This website is dedicated to the Georgian trick riders who participated in Buffalo Bill’s Wild West show and other American shows and circuses. The riders were wrongly named “Russian Cossacks”; in fact they were Georgians from the western part of Georgia (then part of Russian empire), Guria.
 
     
 
 
 
  Compared to all other parts of Georgia, Guria is a comparably young region, with its history dating back to the 8th century BC (Georgia itself is 3 thousand years old. It is an Orthodox Christian country since 337 A.D.). Bordered with an aggressive Muslim world, Gurians always had to be prepared to fight the enemy. Once, in the middle of the 19th century, a Gurian nobleman Bolkvadze came across six armed Turks in the woods. Bolkvadze didn’t get lost: he attacked the Turks, who obviously did not expect such an action. Before the enemy could realize what was happening, Bolkvadze killed two of them, injured one and caught another. Only one of the Turks escaped.
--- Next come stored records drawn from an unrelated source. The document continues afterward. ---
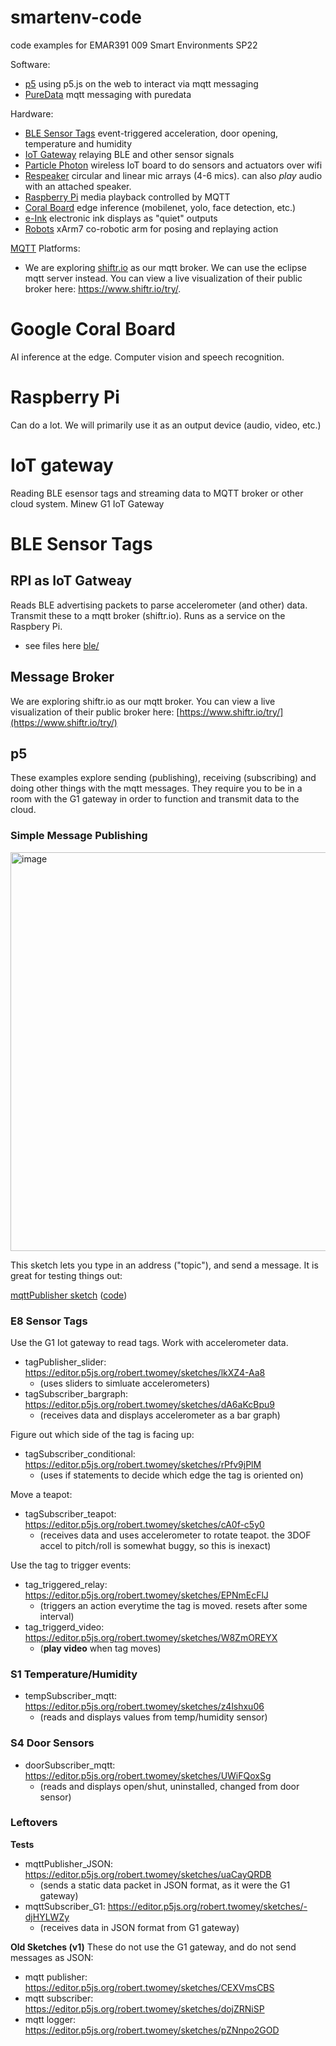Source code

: # smartenv-code
code examples for EMAR391 009 Smart Environments SP22

Software:
- [p5](#p5) using p5.js on the web to interact via mqtt messaging
- [PureData](/puredata) mqtt messaging with puredata

Hardware: 
- [BLE Sensor Tags](#ble-sensor-tags) event-triggered acceleration, door opening, temperature and humidity
- [IoT Gateway](#iot-gateway) relaying BLE and other sensor signals
- [Particle Photon](/particle) wireless IoT board to do sensors and actuators over wifi
- [Respeaker](/respeaker) circular and linear mic arrays (4-6 mics). can also *play* audio with an attached speaker.
- [Raspberry Pi](#raspberry-pi) media playback controlled by MQTT
- [Coral Board](#google-coral-board) edge inference (mobilenet, yolo, face detection, etc.)
- [e-Ink](/eink) electronic ink displays as "quiet" outputs
- [Robots](/xarm) xArm7 co-robotic arm for posing and replaying action

[MQTT](https://mqtt.org/) Platforms:
- We are exploring [shiftr.io](https://www.shiftr.io/try/) as our mqtt broker. We can use the eclipse mqtt server instead. You can view a live visualization of their public broker here: https://www.shiftr.io/try/. 

# Google Coral Board
AI inference at the edge. Computer vision and speech recognition. 

# Raspberry Pi
Can do a lot. We will primarily use it as an output device (audio, video, etc.) 

# IoT gateway
Reading BLE esensor tags and streaming data to MQTT broker or other cloud system. Minew G1 IoT Gateway

# BLE Sensor Tags


## RPI as IoT Gatweay
Reads BLE advertising packets to parse accelerometer (and other) data. Transmit these to a mqtt broker (shiftr.io). Runs as a service on the Raspbery Pi.
- see files here [ble/](ble)

## Message Broker
We are exploring shiftr.io as our mqtt broker. You can view a live visualization of their public broker here: [https://www.shiftr.io/try/](https://www.shiftr.io/try/)

## p5

These examples explore sending (publishing), receiving (subscribing) and doing other things with the mqtt messages. They require you to be in a room with the G1 gateway in order to function and transmit data to the cloud.

### Simple Message Publishing
<img width="638" alt="image" src="https://user-images.githubusercontent.com/1598545/156566203-1ebb0f9d-8086-47fa-b5db-3a27fc943496.png">

This sketch lets you type in an address ("topic"), and send a message. It is great for testing things out:

[mqttPublisher sketch](https://editor.p5js.org/robert.twomey/full/CEXVmsCBS) ([code](https://editor.p5js.org/robert.twomey/sketches/CEXVmsCBS))

### E8 Sensor Tags
Use the G1 Iot gateway to read tags. Work with accelerometer data.
- tagPublisher_slider: https://editor.p5js.org/robert.twomey/sketches/lkXZ4-Aa8
  - (uses sliders to simluate accelerometers)
- tagSubscriber_bargraph: https://editor.p5js.org/robert.twomey/sketches/dA6aKcBpu9 
  - (receives data and displays accelerometer as a bar graph)

Figure out which side of the tag is facing up:
- tagSubscriber_conditional: https://editor.p5js.org/robert.twomey/sketches/rPfv9jPlM
  - (uses if statements to decide which edge the tag is oriented on) 

Move a teapot:
- tagSubscriber_teapot: https://editor.p5js.org/robert.twomey/sketches/cA0f-c5y0
  - (receives data and uses accelerometer to rotate teapot. the 3DOF accel to pitch/roll is somewhat buggy, so this is inexact)

Use the tag to trigger events: 
- tag_triggered_relay: https://editor.p5js.org/robert.twomey/sketches/EPNmEcFlJ
  - (triggers an action everytime the tag is moved. resets after some interval)
- tag_triggerd_video: https://editor.p5js.org/robert.twomey/sketches/W8ZmOREYX
  - (**play video** when tag moves)

### S1 Temperature/Humidity
- tempSubscriber_mqtt: https://editor.p5js.org/robert.twomey/sketches/z4lshxu06
  - (reads and displays values from temp/humidity sensor)

### S4 Door Sensors
- doorSubscriber_mqtt: https://editor.p5js.org/robert.twomey/sketches/UWiFQoxSg
  - (reads and displays open/shut, uninstalled, changed from door sensor)

### Leftovers
__Tests__
- mqttPublisher_JSON: https://editor.p5js.org/robert.twomey/sketches/uaCayQRDB
  - (sends a static data packet in JSON format, as it were the G1 gateway)
- mqttSubscriber_G1: https://editor.p5js.org/robert.twomey/sketches/-djHYLWZy
  - (receives data in JSON format from G1 gateway)

__Old Sketches (v1)__
These do not use the G1 gateway, and do not send messages as JSON:

- mqtt publisher:  https://editor.p5js.org/robert.twomey/sketches/CEXVmsCBS
- mqtt subscriber: https://editor.p5js.org/robert.twomey/sketches/dojZRNiSP
- mqtt logger: https://editor.p5js.org/robert.twomey/sketches/pZNnpo2GOD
Gurian people were well known around Georgia for their courage and audacity. According to the famous Georgian poet Akaki Tsereteli (1840-1915): ”It’s hard to find people as lively, dynamic and open to innovations and progress as the Gurians are”. As to the Gurian songs they are just as hot-tempered, quick and mysterious as the Gurian character itself. When a famous American composer Igor Stravinsky first heard the Gurian song “Krimanchuli,” he became amazed by the singular vocal technique and exclaimed that this was the best thing he had ever heard.